5.1.3 Milieuzonering
Zowel de ruimtelijke ordening als het milieubeleid stellen zich ten doel een goede kwaliteit van het leefmilieu te handhaven en te bevorderen. Dit gebeurt onder andere door milieuzonering. Onder milieuzonering verstaan we het aanbrengen van een voldoende ruimtelijke scheiding tussen milieubelastende bedrijven of inrichtingen enerzijds en milieugevoelige functies als wonen en recreëren anderzijds. De ruimtelijke scheiding bestaat doorgaans uit het aanhouden van een bepaalde afstand tussen milieubelastende en milieugevoelige functies. Die onderlinge afstand moet groter zijn naarmate de milieubelastende functie het milieu sterker belast. Milieuzonering heeft twee doelen:
- het voorkomen of zoveel mogelijk beperken van hinder en gevaar bij woningen en andere gevoelige functies;
- het bieden van voldoende zekerheid aan bedrijven dat zij hun activiteiten duurzaam onder aanvaardbare voorwaarden kunnen uitoefenen.
Voor het bepalen van de aan te houden afstanden gebruikt de gemeente Apeldoorn de VNG-uitgave 'Bedrijven en Milieuzonering' uit 2009. Deze uitgave bevat een lijst, waarin voor een hele reeks van milieubelastende activiteiten (naar SBI-code gerangschikt) richtafstanden zijn gegeven ten opzichte van milieugevoelige functies. De lijst geeft richtafstanden voor de ruimtelijk relevante milieuaspecten geur, stof, geluid en gevaar. De grootste van de vier richtafstanden is bepalend voor de indeling van een milieubelastende activiteit in een milieucategorie en daarmee ook voor de uiteindelijke richtafstand. De richtafstandenlijst gaat uit van gemiddeld moderne bedrijven. Indien bekend is welke activiteiten concreet zullen worden uitgeoefend, kan gemotiveerd worden uitgegaan van de daadwerkelijk te verwachten milieubelasting, in plaats van de richtafstanden. De afstanden worden gemeten tussen enerzijds de grens van de bestemming die de milieubelastende functie(s) toelaat en anderzijds de dichtst daarbij gelegen situering van de gevel van een milieugevoelige functie die op grond van het bestemmingsplan mogelijk is.

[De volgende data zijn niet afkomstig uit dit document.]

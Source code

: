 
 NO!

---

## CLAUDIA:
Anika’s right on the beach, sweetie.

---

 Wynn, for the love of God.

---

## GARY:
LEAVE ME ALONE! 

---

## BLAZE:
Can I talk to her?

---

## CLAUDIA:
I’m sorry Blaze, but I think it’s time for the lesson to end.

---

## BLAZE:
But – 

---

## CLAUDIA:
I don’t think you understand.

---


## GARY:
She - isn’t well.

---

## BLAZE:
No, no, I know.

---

De tabel geeft de relatie tussen milieucategorie, richtafstanden en omgevingstype weer.
milieucategorie | richtafstand tot omgevingstype rustige woonwijk | richtafstand tot omgevingstype gemengd gebied | |
1 | 10 m | 0 m | |
2 | 30 m | 10 m |
Het systeem van richtafstanden gaat uit van het principe van scheiding van functies: de richtafstandenlijst geeft richtafstanden tussen bedrijfslocatie en omgevingstype rustige woonwijk respectievelijk gemengd gebied. Binnen gebieden met functiemenging zijn er milieubelastende en milieugevoelige functies die op korte afstand van elkaar zijn of worden gesitueerd. Bij gebieden met functiemenging kan gedacht worden aan stads- en wijkcentra, horecaconcentratiegebieden en woongebieden met kleinschalige c.q. ambachtelijke bedrijvigheid. Het kan gaan om bestaande gebieden met functiemenging en om gebieden waar bewust functiemenging wordt nagestreefd, bijvoorbeeld om een grotere levendigheid tot stand te brengen.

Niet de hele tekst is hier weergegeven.